How to prevent tbb::parallel_invoke from stealing its parent's sibling tasks?

Evgeniy_B_ · ‎03-03-2016

We have a custom pipeline whose implementation is based on tbb::flow::graph:

All pipeline tasks run in a tbb::task_arena with 1 dedicated master thread and automatic parallelism.
Stage tasks are created from an add-ref`ed tbb::empty_task (which serves as the root task) using tbb::task::allocate_additional_child_of.
All stages are sequential, have an input queue, and can produce [0, N] output items for a single input item.
Some stages use tbb::parallel_for and tbb::parallel_invoke internally.

I noticed that tbb::parallel_invoke running inside stage 1 steals and executes a task spawned for an input item of stage 2.

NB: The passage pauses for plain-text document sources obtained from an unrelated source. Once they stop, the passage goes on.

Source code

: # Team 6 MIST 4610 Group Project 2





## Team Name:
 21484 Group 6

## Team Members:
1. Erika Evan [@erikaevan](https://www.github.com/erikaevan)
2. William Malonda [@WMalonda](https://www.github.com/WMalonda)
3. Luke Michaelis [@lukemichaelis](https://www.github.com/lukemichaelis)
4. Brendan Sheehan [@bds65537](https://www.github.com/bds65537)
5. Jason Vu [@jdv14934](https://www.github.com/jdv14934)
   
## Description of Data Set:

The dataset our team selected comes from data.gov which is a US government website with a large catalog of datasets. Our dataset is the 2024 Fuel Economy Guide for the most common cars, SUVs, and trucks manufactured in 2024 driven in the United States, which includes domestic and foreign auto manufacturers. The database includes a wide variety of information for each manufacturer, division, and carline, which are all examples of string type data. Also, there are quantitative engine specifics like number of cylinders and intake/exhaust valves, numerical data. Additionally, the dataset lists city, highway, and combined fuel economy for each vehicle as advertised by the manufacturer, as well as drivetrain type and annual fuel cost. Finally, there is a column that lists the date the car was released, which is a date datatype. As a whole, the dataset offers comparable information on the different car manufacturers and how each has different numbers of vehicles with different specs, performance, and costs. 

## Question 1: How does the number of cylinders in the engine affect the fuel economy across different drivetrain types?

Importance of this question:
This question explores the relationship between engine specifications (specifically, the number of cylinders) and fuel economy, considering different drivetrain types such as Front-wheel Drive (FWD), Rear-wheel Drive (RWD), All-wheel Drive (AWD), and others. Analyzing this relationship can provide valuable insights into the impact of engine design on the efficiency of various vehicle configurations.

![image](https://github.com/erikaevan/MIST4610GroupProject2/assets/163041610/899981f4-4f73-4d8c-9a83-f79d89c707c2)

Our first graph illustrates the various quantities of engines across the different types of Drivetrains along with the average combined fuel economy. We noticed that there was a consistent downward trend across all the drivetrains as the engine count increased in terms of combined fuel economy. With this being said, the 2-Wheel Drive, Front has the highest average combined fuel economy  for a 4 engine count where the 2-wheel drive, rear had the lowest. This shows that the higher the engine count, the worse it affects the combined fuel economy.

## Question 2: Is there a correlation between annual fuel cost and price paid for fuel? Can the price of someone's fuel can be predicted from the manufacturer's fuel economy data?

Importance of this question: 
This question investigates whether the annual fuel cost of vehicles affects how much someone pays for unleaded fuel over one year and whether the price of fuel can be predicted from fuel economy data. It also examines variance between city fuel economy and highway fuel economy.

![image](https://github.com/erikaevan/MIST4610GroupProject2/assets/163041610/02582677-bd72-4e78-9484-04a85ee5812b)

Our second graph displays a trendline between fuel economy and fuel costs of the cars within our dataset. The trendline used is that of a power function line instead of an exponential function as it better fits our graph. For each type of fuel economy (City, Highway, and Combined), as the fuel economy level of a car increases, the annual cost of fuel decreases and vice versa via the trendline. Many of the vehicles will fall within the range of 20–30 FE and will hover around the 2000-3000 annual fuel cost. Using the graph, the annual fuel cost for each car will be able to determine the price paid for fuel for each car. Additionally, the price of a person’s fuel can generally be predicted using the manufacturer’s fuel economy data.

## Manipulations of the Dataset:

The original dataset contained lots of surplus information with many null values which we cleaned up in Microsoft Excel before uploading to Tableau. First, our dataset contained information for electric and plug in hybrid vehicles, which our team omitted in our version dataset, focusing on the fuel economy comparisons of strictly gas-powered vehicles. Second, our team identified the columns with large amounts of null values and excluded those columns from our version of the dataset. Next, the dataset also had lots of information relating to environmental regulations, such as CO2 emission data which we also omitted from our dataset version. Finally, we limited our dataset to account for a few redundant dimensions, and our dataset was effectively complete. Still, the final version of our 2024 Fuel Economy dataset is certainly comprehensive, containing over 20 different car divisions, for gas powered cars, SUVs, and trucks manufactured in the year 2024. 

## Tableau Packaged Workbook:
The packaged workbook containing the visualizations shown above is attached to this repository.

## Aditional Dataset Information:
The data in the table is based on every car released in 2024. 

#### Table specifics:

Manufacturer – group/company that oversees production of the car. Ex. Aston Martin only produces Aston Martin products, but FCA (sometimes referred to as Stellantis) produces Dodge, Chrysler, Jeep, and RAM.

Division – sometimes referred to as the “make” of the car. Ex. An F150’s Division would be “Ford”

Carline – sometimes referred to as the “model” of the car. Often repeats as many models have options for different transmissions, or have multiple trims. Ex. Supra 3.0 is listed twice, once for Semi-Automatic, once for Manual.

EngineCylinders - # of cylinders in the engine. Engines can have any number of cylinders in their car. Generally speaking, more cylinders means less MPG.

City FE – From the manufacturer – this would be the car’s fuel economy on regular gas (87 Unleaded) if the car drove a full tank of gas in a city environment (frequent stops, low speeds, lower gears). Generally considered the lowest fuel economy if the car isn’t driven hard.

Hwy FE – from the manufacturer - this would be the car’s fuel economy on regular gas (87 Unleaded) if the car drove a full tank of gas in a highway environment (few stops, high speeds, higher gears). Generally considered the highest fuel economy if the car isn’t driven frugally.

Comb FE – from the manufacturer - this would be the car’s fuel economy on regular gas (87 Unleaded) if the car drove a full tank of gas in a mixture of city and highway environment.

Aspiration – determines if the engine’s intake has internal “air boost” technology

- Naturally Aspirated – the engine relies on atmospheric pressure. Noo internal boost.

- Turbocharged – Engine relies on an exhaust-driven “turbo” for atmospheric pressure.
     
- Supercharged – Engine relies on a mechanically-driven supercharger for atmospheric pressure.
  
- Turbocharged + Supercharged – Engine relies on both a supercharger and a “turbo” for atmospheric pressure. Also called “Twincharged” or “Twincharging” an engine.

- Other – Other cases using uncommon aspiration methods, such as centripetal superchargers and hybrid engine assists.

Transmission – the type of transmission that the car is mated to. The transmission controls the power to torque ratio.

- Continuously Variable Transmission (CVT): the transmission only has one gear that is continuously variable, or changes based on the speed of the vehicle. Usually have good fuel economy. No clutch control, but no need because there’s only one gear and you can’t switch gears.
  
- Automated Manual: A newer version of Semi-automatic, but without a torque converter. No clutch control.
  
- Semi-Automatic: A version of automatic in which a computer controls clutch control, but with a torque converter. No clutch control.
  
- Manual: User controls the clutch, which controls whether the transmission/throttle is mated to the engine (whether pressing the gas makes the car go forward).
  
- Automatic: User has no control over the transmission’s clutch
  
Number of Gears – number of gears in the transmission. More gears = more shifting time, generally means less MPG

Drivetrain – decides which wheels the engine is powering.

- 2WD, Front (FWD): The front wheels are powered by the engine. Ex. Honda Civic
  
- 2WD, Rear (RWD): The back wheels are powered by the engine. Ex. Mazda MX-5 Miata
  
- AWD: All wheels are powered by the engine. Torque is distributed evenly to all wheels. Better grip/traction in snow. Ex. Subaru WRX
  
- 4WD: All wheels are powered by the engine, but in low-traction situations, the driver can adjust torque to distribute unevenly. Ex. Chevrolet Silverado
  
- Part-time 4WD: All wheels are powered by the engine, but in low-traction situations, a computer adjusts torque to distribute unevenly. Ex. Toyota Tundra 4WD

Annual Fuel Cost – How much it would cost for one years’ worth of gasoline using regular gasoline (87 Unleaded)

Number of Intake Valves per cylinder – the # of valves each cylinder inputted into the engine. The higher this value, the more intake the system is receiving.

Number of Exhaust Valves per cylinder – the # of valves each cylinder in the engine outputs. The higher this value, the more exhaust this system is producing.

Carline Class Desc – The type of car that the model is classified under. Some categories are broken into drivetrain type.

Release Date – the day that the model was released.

Here's the call stack (I removed all irrelevant entries):

 	my.dll!stage2::execute()
 	tbb_debug.dll!tbb::internal::custom_scheduler<tbb::internal::IntelSchedulerTraits>::local_wait_for_all(tbb::task & parent, tbb::task * child)
 	tbb_debug.dll!tbb::internal::custom_scheduler<tbb::internal::IntelSchedulerTraits>::wait_for_all(tbb::task & parent, tbb::task * child)
 	my.dll!tbb::task::spawn_and_wait_for_all(tbb::task & child)
 	my.dll!tbb::internal::parallel_invoke_helper::run_and_finish<fn0>(const fn0 & f0)
 	my.dll!tbb::parallel_invoke<fn0,fn1>(const fn0 & f0, const fn1 & f1, tbb::task_group_context & context)
	my.dll!tbb::parallel_invoke<fn0,fn1>(const fn0 & f0, const fn1 & f1)
 	my.dll!stage1::execute()
 	tbb_debug.dll!tbb::internal::custom_scheduler<tbb::internal::IntelSchedulerTraits>::local_wait_for_all(tbb::task & parent, tbb::task * child)
 	tbb_debug.dll!tbb::tbb::internal::arena::process(tbb::internal::generic_scheduler & s)
 	tbb_debug.dll!tbb::internal::tbb::internal::market::process(rml::job & j)
 	tbb_debug.dll!tbb::internal::tbb::internal::rml::private_worker::run()
 	tbb_debug.dll!tbb::internal::tbb::internal::rml::private_worker::thread_routine(void * arg)
 	msvcr120d.dll!_callthreadstartex()
 	msvcr120d.dll!_threadstartex(void * ptd)
 	kernel32.dll!BaseThreadInitThunk()
 	ntdll.dll!RtlUserThreadStart()

Effectively tbb::parallel_invoke in our case executes tasks that do not belong to its 'forest', sibling tasks to its parent.

Is this behavior a feature? And is it possible to overcome it?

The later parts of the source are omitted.